If I had taken his advice I would have spent my entire career on a reception desk, making a subsistence salary while probably simultaneously running the entire office, directing sales, handling P.R., keeping the company solvent, setting corporate policy and generally doing the work of three or four people. I’ve watched mediocre, poorly qualified men rise to the top simply because they were great self-promoters while brilliant, hard-working women are passed over. You know what I’m talking about don’t you Boomer Broads. We’ve all witnessed the subtle discrimination over the years and while the business world has improved, Nadella’s comments demonstrate there is still an underlying layer of prejudice. Not all CEOs think like he does but these dinosaurs still do exist.
Here’s an excerpt from my book, BOOMERBROADcast on the issue:
Take care of yourself in business. We’ve watched men to do it without hesitation. If I’d taken better care of myself, I’d have had more job satisfaction, a fatter pension and much lower cortisol levels. Do not be the dutiful, hardworking girl waiting for a pat on the head. Set your goals. State what you want and if you deserve it, ask for it. The worst they can say is no. At best, you’ll be able to buy a condo and take a vacation. You’re worth it. And buying your own diamonds proves it.
Protect your interests and take care of yourself first. We’re all familiar with the airline safety procedure telling us to put the oxygen mask over our own face before that of children. The benefits may seem obvious to most of us but not everyone gets it. This metaphor applies to life in general and in my experience no more so than in the business world. Boomer Broads were raised to be dutiful, considerate, self-effacing models of compliance. In a generation of women who were now expected to also hold our own in the working world, we carried these values into the workplace. As a result, we were easily taken advantage of and not always given our just rewards. How many Boomers and other women do you know who worked their asses off and never received the recognition they deserved.

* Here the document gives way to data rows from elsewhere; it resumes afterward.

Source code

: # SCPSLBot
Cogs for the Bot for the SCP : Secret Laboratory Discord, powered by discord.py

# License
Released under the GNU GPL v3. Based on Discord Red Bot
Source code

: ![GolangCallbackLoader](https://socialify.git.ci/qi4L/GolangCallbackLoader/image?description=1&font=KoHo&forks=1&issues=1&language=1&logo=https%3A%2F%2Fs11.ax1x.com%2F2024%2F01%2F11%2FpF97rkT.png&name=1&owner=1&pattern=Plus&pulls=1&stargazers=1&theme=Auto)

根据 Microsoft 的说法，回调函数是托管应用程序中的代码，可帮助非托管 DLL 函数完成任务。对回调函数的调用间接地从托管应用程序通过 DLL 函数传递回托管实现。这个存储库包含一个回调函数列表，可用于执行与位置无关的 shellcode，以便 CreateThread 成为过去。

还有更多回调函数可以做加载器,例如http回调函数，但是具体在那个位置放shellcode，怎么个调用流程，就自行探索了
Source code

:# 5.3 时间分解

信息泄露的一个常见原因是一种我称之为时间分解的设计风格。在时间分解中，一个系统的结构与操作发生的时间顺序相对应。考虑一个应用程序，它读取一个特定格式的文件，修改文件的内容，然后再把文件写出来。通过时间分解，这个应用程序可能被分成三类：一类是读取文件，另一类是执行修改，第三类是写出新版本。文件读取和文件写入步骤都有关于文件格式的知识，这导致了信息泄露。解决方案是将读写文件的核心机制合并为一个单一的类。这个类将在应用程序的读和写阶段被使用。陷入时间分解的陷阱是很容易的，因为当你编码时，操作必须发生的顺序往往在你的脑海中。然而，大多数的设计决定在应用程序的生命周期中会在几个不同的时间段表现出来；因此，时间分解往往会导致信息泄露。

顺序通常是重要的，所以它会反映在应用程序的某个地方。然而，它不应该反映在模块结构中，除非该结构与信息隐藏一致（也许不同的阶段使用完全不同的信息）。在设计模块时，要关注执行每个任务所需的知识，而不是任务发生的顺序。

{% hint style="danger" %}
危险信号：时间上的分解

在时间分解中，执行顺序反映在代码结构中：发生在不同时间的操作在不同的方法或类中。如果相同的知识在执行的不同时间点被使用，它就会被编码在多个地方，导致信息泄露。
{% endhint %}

. . . . . What I learned is that it’s the responsibility of each one of us when we are doing an excellent job to insist upon the commensurate rewards. That may take the form of a higher salary, a promotion, an extra week of vacation or some other type of recognition. I worked for a very enlightened employer who would probably have complied if I had raised the issue of higher salary or more staff. The fault was my own. Instead of asking for additional staff, my way of coping was to string yellow “CAUTION†tape up around my desk and work until midnight.”
How can a man achieve the level of CEO of Microsoft when he has the temerity to say something so patently stupid. I hope Melissa Gates had a word with him. While Nadella later apologized for his comments, the damage has been done. As a result of his Freudian slip we now know what he’s really thinking.

And don’t forget to order your own copy of BOOMERBROADcast,
Baby Boomer reflects on the journey from living life in the Sixties to living life in her Sixties, at
http://www.lulu.com/shop/search.ep?keyWords=boomerbroadcast&type= or
http://www.amazon.com/dp/B00OQH2DCG for the Kindle Edition
Get a head start on Christmas shopping.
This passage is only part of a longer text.